Stored data
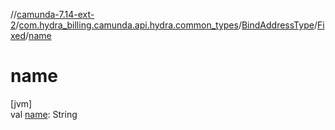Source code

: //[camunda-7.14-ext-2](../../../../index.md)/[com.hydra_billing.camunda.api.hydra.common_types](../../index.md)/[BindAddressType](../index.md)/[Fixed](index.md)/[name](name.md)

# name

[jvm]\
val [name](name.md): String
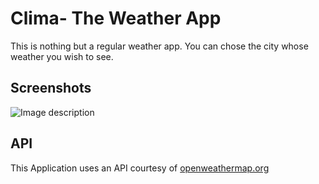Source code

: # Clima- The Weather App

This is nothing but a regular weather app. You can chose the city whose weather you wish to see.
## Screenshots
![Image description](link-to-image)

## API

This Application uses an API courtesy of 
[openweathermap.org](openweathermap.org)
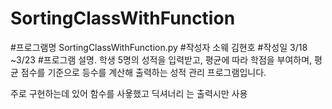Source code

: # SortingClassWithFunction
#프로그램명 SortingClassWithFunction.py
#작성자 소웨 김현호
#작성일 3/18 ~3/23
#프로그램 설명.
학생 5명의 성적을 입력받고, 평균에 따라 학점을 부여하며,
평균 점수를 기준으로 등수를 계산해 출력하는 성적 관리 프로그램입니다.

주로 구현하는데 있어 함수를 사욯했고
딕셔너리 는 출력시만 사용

---

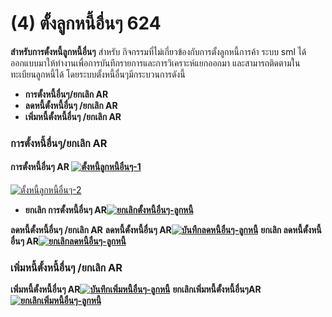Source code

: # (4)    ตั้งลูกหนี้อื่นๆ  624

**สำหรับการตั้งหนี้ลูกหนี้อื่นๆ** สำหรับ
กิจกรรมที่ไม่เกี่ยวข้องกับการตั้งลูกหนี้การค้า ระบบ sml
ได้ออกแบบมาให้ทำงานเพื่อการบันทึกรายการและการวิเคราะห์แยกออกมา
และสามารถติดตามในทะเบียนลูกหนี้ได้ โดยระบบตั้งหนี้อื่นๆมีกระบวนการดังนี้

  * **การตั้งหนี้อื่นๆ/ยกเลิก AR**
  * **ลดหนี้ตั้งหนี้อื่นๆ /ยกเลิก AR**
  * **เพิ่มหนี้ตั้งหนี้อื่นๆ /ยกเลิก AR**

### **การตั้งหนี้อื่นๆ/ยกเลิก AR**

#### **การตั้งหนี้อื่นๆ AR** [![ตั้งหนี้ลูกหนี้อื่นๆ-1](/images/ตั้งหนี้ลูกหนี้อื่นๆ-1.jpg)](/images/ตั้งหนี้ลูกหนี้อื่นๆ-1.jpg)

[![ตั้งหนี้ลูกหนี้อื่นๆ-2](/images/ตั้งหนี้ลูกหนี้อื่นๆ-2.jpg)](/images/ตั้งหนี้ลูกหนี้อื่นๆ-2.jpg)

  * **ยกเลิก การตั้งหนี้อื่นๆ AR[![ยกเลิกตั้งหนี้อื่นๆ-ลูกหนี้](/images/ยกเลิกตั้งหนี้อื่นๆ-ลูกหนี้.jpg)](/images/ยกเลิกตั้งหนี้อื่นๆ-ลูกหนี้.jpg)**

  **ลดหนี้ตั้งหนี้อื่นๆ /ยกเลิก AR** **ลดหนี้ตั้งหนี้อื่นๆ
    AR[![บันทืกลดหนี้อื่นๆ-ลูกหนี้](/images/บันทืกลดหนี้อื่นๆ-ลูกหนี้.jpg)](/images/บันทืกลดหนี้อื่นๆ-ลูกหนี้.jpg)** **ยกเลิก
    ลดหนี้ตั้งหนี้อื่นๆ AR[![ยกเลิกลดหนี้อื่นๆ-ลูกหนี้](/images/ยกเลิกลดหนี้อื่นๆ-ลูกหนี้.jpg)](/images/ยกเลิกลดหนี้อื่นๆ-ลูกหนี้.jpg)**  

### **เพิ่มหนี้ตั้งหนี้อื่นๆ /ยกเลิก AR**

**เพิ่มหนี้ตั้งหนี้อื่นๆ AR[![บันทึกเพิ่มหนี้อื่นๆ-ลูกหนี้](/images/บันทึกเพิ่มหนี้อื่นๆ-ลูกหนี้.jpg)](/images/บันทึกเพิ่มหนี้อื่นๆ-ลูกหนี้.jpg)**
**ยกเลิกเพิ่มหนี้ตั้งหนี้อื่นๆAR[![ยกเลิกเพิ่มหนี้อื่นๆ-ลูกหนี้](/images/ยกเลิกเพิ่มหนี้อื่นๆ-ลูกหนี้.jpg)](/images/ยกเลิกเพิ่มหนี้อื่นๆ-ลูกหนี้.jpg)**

▸ **Task to carry out**
Give back, exactly as written, the stretch from the line with "[![ตั้งหนี้ลูกหนี้อื่นๆ-2](/" through the line with "AR[![บันทืกลดห", and no other lines from the records above.

▸ **Exercise answer**
[![ตั้งหนี้ลูกหนี้อื่นๆ-2](/images/ตั้งหนี้ลูกหนี้อื่นๆ-2.jpg)](/images/ตั้งหนี้ลูกหนี้อื่นๆ-2.jpg)

  * **ยกเลิก การตั้งหนี้อื่นๆ AR[![ยกเลิกตั้งหนี้อื่นๆ-ลูกหนี้](/images/ยกเลิกตั้งหนี้อื่นๆ-ลูกหนี้.jpg)](/images/ยกเลิกตั้งหนี้อื่นๆ-ลูกหนี้.jpg)**

  **ลดหนี้ตั้งหนี้อื่นๆ /ยกเลิก AR** **ลดหนี้ตั้งหนี้อื่นๆ
    AR[![บันทืกลดหนี้อื่นๆ-ลูกหนี้](/images/บันทืกลดหนี้อื่นๆ-ลูกหนี้.jpg)](/images/บันทืกลดหนี้อื่นๆ-ลูกหนี้.jpg)** **ยกเลิก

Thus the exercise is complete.